SUPPLIED DATA START

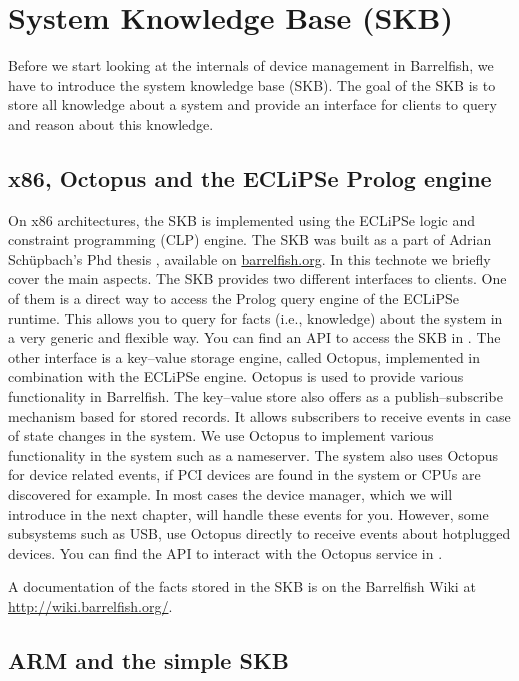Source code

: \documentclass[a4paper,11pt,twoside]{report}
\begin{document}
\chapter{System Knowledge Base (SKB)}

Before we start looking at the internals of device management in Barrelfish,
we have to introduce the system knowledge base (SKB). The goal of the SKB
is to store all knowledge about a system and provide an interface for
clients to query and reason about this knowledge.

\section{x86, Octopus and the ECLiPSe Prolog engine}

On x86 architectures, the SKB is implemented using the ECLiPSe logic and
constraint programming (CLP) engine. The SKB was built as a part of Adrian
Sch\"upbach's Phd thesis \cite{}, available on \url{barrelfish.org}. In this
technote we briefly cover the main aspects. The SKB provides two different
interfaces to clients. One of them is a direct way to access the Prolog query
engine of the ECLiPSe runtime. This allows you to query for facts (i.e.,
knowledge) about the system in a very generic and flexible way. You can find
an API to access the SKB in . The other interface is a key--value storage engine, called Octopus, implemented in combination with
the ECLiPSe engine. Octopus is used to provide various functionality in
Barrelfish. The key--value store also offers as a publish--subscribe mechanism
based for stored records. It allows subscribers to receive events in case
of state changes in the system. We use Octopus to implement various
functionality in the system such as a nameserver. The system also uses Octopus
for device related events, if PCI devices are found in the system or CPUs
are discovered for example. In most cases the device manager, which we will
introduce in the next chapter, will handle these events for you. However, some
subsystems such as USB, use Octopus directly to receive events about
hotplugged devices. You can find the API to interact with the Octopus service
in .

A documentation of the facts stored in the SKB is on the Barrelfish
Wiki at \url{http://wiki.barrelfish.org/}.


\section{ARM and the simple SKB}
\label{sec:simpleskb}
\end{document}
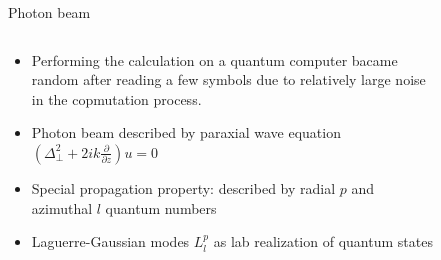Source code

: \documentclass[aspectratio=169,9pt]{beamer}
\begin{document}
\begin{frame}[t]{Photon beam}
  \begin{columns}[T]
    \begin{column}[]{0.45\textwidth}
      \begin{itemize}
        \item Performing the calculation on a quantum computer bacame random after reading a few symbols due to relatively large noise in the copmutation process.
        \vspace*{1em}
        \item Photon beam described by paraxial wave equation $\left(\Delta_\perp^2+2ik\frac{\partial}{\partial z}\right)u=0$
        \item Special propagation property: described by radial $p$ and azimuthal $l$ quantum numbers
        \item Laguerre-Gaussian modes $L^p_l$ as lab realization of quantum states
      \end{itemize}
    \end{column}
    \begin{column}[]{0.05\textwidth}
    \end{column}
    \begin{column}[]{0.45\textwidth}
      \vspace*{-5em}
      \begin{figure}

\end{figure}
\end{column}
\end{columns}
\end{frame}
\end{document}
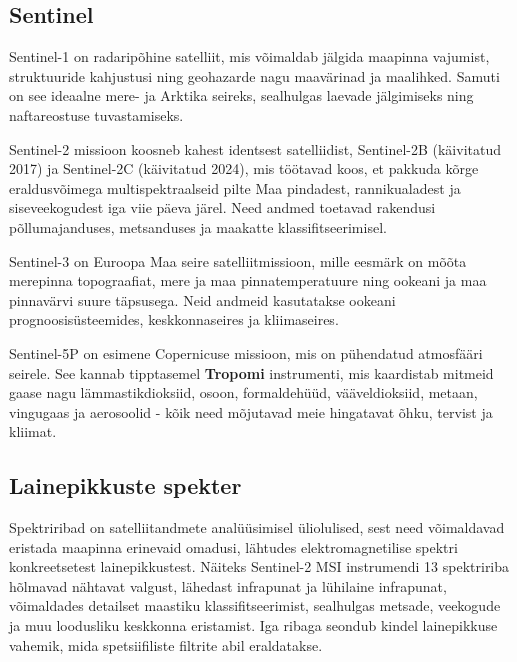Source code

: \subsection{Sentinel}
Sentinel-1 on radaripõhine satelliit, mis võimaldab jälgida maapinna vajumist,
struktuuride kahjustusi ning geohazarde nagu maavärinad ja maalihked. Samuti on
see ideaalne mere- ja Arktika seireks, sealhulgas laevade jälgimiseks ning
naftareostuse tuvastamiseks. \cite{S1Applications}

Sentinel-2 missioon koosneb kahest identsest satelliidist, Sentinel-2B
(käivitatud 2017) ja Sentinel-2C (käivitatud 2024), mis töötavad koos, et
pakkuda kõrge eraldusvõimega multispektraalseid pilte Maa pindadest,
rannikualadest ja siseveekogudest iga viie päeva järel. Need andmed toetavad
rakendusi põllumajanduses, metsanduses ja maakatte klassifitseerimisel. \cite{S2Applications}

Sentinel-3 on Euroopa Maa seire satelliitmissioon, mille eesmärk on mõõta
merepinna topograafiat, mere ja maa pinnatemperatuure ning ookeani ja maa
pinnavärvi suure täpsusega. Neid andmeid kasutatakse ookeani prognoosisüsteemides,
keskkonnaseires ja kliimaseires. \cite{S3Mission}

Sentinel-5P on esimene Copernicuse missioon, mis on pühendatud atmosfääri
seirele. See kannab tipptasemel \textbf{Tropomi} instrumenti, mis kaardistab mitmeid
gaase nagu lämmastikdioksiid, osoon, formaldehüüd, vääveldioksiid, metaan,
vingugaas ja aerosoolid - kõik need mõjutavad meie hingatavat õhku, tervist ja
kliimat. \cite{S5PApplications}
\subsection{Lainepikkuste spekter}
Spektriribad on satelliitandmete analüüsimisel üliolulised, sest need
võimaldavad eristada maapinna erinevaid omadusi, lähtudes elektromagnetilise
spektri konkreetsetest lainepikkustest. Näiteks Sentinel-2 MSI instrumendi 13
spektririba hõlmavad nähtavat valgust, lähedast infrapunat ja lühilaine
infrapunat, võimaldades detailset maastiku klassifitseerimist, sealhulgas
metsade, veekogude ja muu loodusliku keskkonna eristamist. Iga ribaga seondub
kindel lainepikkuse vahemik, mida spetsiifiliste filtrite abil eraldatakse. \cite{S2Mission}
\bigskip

SUPPLIED DATA END
SUPPLIED DATA START

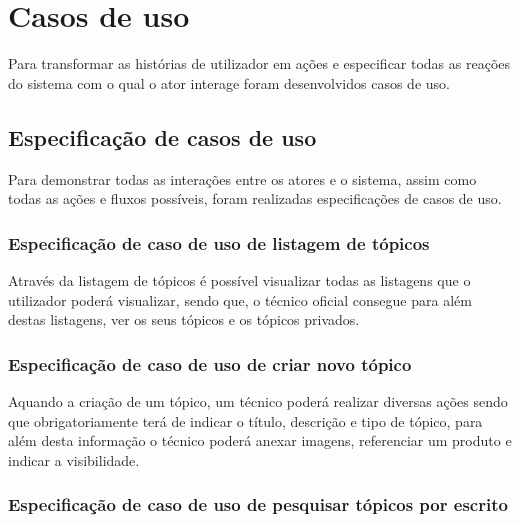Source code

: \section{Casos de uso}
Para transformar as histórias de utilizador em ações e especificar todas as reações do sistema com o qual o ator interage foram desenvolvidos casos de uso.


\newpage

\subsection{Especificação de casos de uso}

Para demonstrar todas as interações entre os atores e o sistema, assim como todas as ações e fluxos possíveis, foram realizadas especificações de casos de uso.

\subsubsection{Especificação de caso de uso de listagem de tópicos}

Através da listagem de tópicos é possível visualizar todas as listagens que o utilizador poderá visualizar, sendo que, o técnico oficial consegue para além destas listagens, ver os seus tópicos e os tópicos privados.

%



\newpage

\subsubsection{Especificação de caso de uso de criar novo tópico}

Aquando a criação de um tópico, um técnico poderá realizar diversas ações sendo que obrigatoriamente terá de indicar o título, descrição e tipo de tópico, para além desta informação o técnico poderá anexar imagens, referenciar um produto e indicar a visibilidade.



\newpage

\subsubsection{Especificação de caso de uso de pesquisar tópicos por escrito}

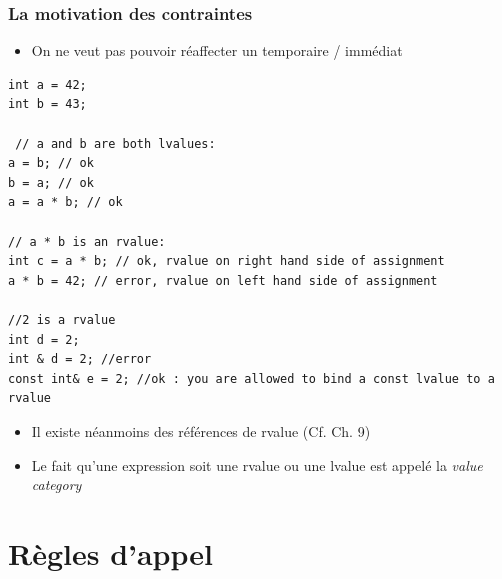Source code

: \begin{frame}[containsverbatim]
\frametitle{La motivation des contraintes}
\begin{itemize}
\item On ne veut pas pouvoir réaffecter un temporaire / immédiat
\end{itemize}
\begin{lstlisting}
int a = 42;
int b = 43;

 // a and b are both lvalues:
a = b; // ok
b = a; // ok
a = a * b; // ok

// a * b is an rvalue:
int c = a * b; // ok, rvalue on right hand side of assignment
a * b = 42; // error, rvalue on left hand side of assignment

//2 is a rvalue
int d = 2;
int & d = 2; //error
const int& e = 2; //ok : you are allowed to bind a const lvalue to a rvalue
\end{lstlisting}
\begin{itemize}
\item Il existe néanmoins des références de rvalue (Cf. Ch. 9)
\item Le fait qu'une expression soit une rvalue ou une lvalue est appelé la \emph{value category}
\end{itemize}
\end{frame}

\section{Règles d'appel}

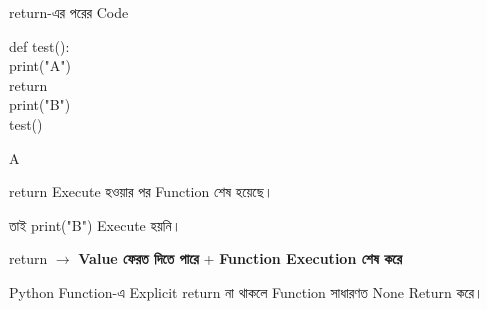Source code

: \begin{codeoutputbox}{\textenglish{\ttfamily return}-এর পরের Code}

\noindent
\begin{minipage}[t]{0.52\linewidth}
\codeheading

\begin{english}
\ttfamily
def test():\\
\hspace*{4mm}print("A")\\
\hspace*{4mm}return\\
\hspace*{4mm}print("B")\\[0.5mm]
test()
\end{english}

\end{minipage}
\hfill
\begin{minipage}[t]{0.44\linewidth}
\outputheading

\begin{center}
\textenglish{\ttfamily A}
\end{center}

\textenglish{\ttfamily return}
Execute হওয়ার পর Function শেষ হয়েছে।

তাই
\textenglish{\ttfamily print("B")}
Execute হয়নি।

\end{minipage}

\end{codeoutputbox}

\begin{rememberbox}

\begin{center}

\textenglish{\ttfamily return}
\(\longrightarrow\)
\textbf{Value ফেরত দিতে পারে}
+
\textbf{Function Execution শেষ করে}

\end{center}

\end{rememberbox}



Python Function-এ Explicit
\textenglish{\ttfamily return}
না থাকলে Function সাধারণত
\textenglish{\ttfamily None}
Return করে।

SUPPLIED DATA END

TASK DETAILS:
Each line of the records that contains the string "chapter" must be copied.

TASK SOLUTION:
\chapter{System Knowledge Base (SKB)}
introduce in the next chapter, will handle these events for you. However, some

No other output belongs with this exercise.